▶ **Assigned task**
Show every line below where "really" appears.

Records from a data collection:

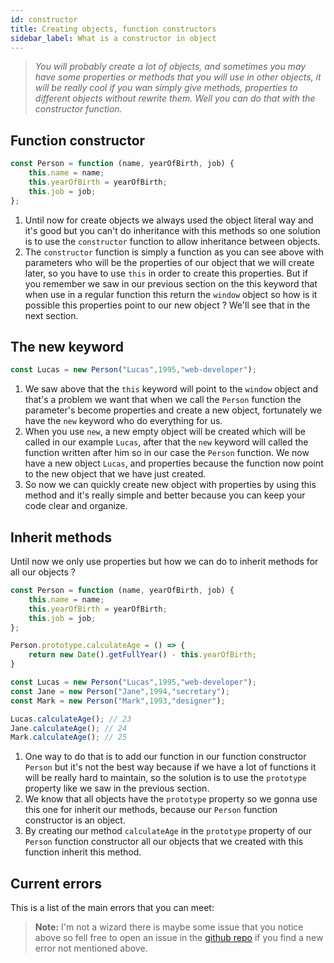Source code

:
 ```yaml
---
id: constructor
title: Creating objects, function constructors
sidebar_label: What is a constructor in object
---
```

>*You will probably create a lot of objects, and sometimes you may have some properties or methods that you will use in other objects, it will be really cool if you wan simply give methods, properties to different objects without rewrite them. Well you can do that with the constructor function.*

## Function constructor
```js
const Person = function (name, yearOfBirth, job) {
    this.name = name;
    this.yearOfBirth = yearOfBirth;
    this.job = job;
};
```
1. Until now for create objects we always used the object literal way and it's good but you can't do inheritance with this methods so one solution is to use the `constructor` function to allow inheritance between objects.
2. The `constructor` function is simply a function as you can see above with parameters who will be the properties of our object that we will create later, so you have to use `this` in order to create this properties. But if you remember we saw in our previous section on the this keyword that when use in a regular function this return the `window` object so how is it possible this properties point to our new object ? We'll see that in the next section.

## The new keyword
```js
const Lucas = new Person("Lucas",1995,"web-developer");
```
1. We saw above that the `this` keyword will point to the `window` object and that's a problem we want that when we call the `Person` function the parameter's become properties and create a new object, fortunately we have the `new` keyword who do everything for us.
2. When you use `new`, a new empty object will be created which will be called in our example `Lucas`, after that the `new` keyword will called the function written after him so in our case the `Person` function. We now have a new object `Lucas`, and properties because the function now point to the new object that we have just created.
3. So now we can quickly create new object with properties by using this method and it's really simple and better because you can keep your code clear and organize.

## Inherit methods
Until now we only use properties but how we can do to inherit methods for all our objects ?
```js
const Person = function (name, yearOfBirth, job) {
    this.name = name;
    this.yearOfBirth = yearOfBirth;
    this.job = job;
};

Person.prototype.calculateAge = () => {
    return new Date().getFullYear() - this.yearOfBirth;
}

const Lucas = new Person("Lucas",1995,"web-developer");
const Jane = new Person("Jane",1994,"secretary");
const Mark = new Person("Mark",1993,"designer");

Lucas.calculateAge(); // 23
Jane.calculateAge(); // 24 
Mark.calculateAge(); // 25
```
1. One way to do that is to add our function in our function constructor `Person` but it's not the best way because if we have a lot of functions it will be really hard to maintain, so the solution is to use the `prototype` property like we saw in the previous section.
2. We know that all objects have the `prototype` property so we gonna use this one for inherit our methods, because our `Person` function constructor is an object.
3. By creating our method `calculateAge` in the `prototype` property of our `Person` function constructor all our objects that we created with this function inherit this method.

## Current errors
This is a list of the main errors that you can meet:
> **Note:** I'm not a wizard there is maybe some issue that you notice above so fell free to open an issue in the [github repo](https://github.com/luctst/learn-javascript) if you find a new error not mentioned above.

▶ **Result**
>*You will probably create a lot of objects, and sometimes you may have some properties or methods that you will use in other objects, it will be really cool if you wan simply give methods, properties to different objects without rewrite them. Well you can do that with the constructor function.*
3. So now we can quickly create new object with properties by using this method and it's really simple and better because you can keep your code clear and organize.
1. One way to do that is to add our function in our function constructor `Person` but it's not the best way because if we have a lot of functions it will be really hard to maintain, so the solution is to use the `prototype` property like we saw in the previous section.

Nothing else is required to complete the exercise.